Your answer should hold the data exactly as given, minus any picture.

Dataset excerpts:
- Opening Delimiter -
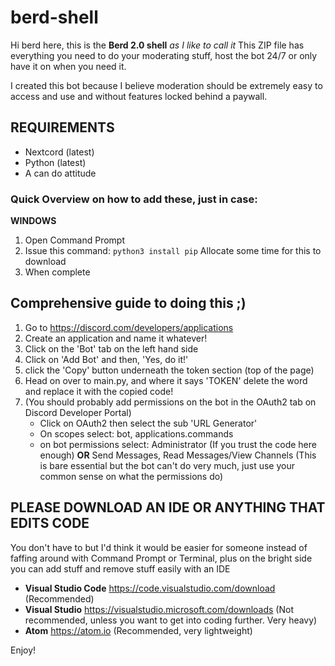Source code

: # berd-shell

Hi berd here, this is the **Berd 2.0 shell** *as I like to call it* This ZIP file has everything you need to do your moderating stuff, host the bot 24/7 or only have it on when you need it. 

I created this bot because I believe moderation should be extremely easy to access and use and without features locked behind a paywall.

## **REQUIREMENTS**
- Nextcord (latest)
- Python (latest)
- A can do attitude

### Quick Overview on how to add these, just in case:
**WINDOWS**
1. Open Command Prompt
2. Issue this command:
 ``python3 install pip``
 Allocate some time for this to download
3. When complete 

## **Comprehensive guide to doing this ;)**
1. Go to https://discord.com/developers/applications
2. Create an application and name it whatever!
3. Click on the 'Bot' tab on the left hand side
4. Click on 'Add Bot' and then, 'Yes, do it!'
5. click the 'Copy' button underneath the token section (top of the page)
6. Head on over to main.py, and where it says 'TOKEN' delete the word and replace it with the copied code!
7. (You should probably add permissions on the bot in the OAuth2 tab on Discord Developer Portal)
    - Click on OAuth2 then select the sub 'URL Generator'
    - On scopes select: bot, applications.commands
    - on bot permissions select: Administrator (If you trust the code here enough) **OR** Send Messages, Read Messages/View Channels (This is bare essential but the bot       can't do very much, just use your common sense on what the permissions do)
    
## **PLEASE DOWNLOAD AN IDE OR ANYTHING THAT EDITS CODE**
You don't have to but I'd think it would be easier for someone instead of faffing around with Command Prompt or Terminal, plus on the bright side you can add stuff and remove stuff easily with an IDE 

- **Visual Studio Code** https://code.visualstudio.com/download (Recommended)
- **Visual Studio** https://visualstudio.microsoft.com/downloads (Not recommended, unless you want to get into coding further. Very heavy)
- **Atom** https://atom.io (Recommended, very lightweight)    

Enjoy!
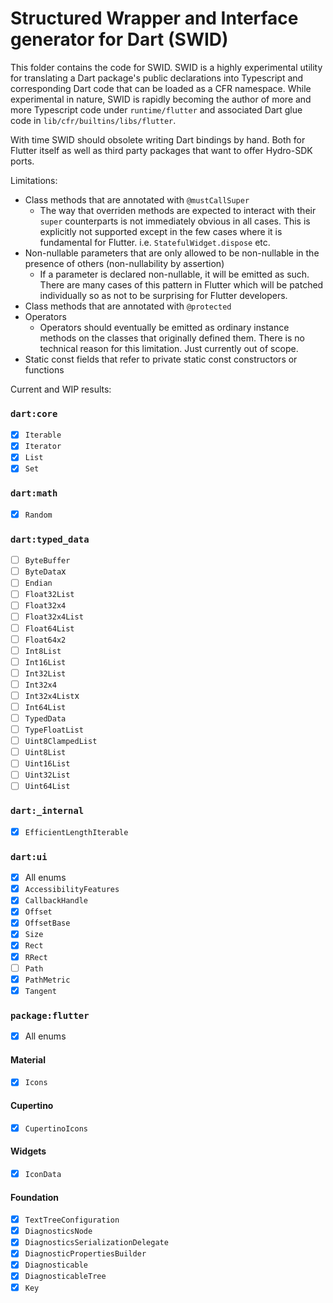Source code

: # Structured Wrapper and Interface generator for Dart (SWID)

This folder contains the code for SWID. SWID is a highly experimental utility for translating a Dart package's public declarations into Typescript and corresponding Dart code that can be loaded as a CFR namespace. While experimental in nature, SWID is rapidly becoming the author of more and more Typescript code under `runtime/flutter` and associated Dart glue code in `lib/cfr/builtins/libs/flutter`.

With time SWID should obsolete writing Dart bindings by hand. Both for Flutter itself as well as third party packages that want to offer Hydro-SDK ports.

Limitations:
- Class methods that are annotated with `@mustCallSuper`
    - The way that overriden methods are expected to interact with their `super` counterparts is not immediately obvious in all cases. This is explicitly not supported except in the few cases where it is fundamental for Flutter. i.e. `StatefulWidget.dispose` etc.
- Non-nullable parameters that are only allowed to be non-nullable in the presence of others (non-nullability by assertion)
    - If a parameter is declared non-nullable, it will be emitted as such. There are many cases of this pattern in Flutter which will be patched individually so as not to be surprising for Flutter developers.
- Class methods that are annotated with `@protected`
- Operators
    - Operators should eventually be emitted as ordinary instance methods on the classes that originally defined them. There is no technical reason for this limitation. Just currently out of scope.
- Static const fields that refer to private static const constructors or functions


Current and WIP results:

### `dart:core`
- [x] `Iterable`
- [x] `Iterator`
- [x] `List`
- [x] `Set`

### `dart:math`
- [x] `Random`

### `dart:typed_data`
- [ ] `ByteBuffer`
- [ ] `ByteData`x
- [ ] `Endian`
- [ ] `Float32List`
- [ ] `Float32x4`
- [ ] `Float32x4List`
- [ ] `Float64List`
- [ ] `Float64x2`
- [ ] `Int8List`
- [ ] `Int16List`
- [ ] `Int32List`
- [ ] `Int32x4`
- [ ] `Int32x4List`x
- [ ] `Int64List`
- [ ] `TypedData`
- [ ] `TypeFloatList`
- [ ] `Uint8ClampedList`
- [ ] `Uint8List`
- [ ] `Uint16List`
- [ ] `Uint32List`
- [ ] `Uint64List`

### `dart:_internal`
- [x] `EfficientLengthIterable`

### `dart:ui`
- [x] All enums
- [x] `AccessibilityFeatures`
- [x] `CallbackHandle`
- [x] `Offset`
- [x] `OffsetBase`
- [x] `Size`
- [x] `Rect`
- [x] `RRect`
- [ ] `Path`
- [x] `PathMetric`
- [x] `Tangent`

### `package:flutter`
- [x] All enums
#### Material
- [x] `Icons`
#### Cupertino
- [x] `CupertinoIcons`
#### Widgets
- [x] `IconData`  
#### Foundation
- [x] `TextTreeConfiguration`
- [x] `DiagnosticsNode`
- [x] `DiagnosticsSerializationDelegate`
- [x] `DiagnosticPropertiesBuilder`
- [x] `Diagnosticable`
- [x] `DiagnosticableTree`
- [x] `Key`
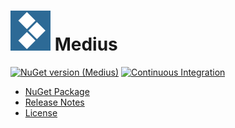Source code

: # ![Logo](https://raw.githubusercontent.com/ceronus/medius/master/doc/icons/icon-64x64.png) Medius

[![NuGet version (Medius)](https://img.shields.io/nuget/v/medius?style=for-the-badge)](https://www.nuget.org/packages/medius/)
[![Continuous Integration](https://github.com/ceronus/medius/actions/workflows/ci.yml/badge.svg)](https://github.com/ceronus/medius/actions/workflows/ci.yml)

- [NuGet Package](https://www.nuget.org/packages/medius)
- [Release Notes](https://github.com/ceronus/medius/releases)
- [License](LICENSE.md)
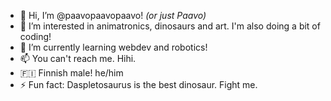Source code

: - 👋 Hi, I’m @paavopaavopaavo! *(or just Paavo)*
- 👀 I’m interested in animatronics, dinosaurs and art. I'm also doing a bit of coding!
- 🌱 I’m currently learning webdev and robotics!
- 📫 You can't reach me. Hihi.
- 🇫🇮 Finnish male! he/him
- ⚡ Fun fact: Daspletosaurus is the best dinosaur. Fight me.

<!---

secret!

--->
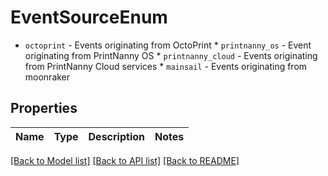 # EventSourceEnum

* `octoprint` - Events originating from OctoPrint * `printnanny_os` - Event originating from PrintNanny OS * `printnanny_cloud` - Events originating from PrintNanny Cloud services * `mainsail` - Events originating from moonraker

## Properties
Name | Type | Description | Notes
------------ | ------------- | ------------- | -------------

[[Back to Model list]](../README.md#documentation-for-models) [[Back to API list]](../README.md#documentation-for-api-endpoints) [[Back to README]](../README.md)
- Closing Delimiter -
▶ _Solution to this problem_:
Source code

: # berd-shell

Hi berd here, this is the **Berd 2.0 shell** *as I like to call it* This ZIP file has everything you need to do your moderating stuff, host the bot 24/7 or only have it on when you need it. 

I created this bot because I believe moderation should be extremely easy to access and use and without features locked behind a paywall.

## **REQUIREMENTS**
- Nextcord (latest)
- Python (latest)
- A can do attitude

### Quick Overview on how to add these, just in case:
**WINDOWS**
1. Open Command Prompt
2. Issue this command:
 ``python3 install pip``
 Allocate some time for this to download
3. When complete 

## **Comprehensive guide to doing this ;)**
1. Go to https://discord.com/developers/applications
2. Create an application and name it whatever!
3. Click on the 'Bot' tab on the left hand side
4. Click on 'Add Bot' and then, 'Yes, do it!'
5. click the 'Copy' button underneath the token section (top of the page)
6. Head on over to main.py, and where it says 'TOKEN' delete the word and replace it with the copied code!
7. (You should probably add permissions on the bot in the OAuth2 tab on Discord Developer Portal)
    - Click on OAuth2 then select the sub 'URL Generator'
    - On scopes select: bot, applications.commands
    - on bot permissions select: Administrator (If you trust the code here enough) **OR** Send Messages, Read Messages/View Channels (This is bare essential but the bot       can't do very much, just use your common sense on what the permissions do)
    
## **PLEASE DOWNLOAD AN IDE OR ANYTHING THAT EDITS CODE**
You don't have to but I'd think it would be easier for someone instead of faffing around with Command Prompt or Terminal, plus on the bright side you can add stuff and remove stuff easily with an IDE 

- **Visual Studio Code** https://code.visualstudio.com/download (Recommended)
- **Visual Studio** https://visualstudio.microsoft.com/downloads (Not recommended, unless you want to get into coding further. Very heavy)
- **Atom** https://atom.io (Recommended, very lightweight)    

Enjoy!
Source code

: # Structured Wrapper and Interface generator for Dart (SWID)

This folder contains the code for SWID. SWID is a highly experimental utility for translating a Dart package's public declarations into Typescript and corresponding Dart code that can be loaded as a CFR namespace. While experimental in nature, SWID is rapidly becoming the author of more and more Typescript code under `runtime/flutter` and associated Dart glue code in `lib/cfr/builtins/libs/flutter`.

With time SWID should obsolete writing Dart bindings by hand. Both for Flutter itself as well as third party packages that want to offer Hydro-SDK ports.

Limitations:
- Class methods that are annotated with `@mustCallSuper`
    - The way that overriden methods are expected to interact with their `super` counterparts is not immediately obvious in all cases. This is explicitly not supported except in the few cases where it is fundamental for Flutter. i.e. `StatefulWidget.dispose` etc.
- Non-nullable parameters that are only allowed to be non-nullable in the presence of others (non-nullability by assertion)
    - If a parameter is declared non-nullable, it will be emitted as such. There are many cases of this pattern in Flutter which will be patched individually so as not to be surprising for Flutter developers.
- Class methods that are annotated with `@protected`
- Operators
    - Operators should eventually be emitted as ordinary instance methods on the classes that originally defined them. There is no technical reason for this limitation. Just currently out of scope.
- Static const fields that refer to private static const constructors or functions


Current and WIP results:

### `dart:core`
- [x] `Iterable`
- [x] `Iterator`
- [x] `List`
- [x] `Set`

### `dart:math`
- [x] `Random`

### `dart:typed_data`
- [ ] `ByteBuffer`
- [ ] `ByteData`x
- [ ] `Endian`
- [ ] `Float32List`
- [ ] `Float32x4`
- [ ] `Float32x4List`
- [ ] `Float64List`
- [ ] `Float64x2`
- [ ] `Int8List`
- [ ] `Int16List`
- [ ] `Int32List`
- [ ] `Int32x4`
- [ ] `Int32x4List`x
- [ ] `Int64List`
- [ ] `TypedData`
- [ ] `TypeFloatList`
- [ ] `Uint8ClampedList`
- [ ] `Uint8List`
- [ ] `Uint16List`
- [ ] `Uint32List`
- [ ] `Uint64List`

### `dart:_internal`
- [x] `EfficientLengthIterable`

### `dart:ui`
- [x] All enums
- [x] `AccessibilityFeatures`
- [x] `CallbackHandle`
- [x] `Offset`
- [x] `OffsetBase`
- [x] `Size`
- [x] `Rect`
- [x] `RRect`
- [ ] `Path`
- [x] `PathMetric`
- [x] `Tangent`

### `package:flutter`
- [x] All enums
#### Material
- [x] `Icons`
#### Cupertino
- [x] `CupertinoIcons`
#### Widgets
- [x] `IconData`  
#### Foundation
- [x] `TextTreeConfiguration`
- [x] `DiagnosticsNode`
- [x] `DiagnosticsSerializationDelegate`
- [x] `DiagnosticPropertiesBuilder`
- [x] `Diagnosticable`
- [x] `DiagnosticableTree`
- [x] `Key`
Source code

: # ![Logo](https://raw.githubusercontent.com/ceronus/medius/master/doc/icons/icon-64x64.png) Medius

[![NuGet version (Medius)](https://img.shields.io/nuget/v/medius?style=for-the-badge)](https://www.nuget.org/packages/medius/)
[![Continuous Integration](https://github.com/ceronus/medius/actions/workflows/ci.yml/badge.svg)](https://github.com/ceronus/medius/actions/workflows/ci.yml)

- [NuGet Package](https://www.nuget.org/packages/medius)
- [Release Notes](https://github.com/ceronus/medius/releases)
- [License](LICENSE.md)
Source code

: - 👋 Hi, I’m @paavopaavopaavo! *(or just Paavo)*
- 👀 I’m interested in animatronics, dinosaurs and art. I'm also doing a bit of coding!
- 🌱 I’m currently learning webdev and robotics!
- 📫 You can't reach me. Hihi.
- 🇫🇮 Finnish male! he/him
- ⚡ Fun fact: Daspletosaurus is the best dinosaur. Fight me.

<!---

secret!

--->
 # EventSourceEnum

* `octoprint` - Events originating from OctoPrint * `printnanny_os` - Event originating from PrintNanny OS * `printnanny_cloud` - Events originating from PrintNanny Cloud services * `mainsail` - Events originating from moonraker

## Properties
Name | Type | Description | Notes
------------ | ------------- | ------------- | -------------

[[Back to Model list]](../README.md#documentation-for-models) [[Back to API list]](../README.md#documentation-for-api-endpoints) [[Back to README]](../README.md)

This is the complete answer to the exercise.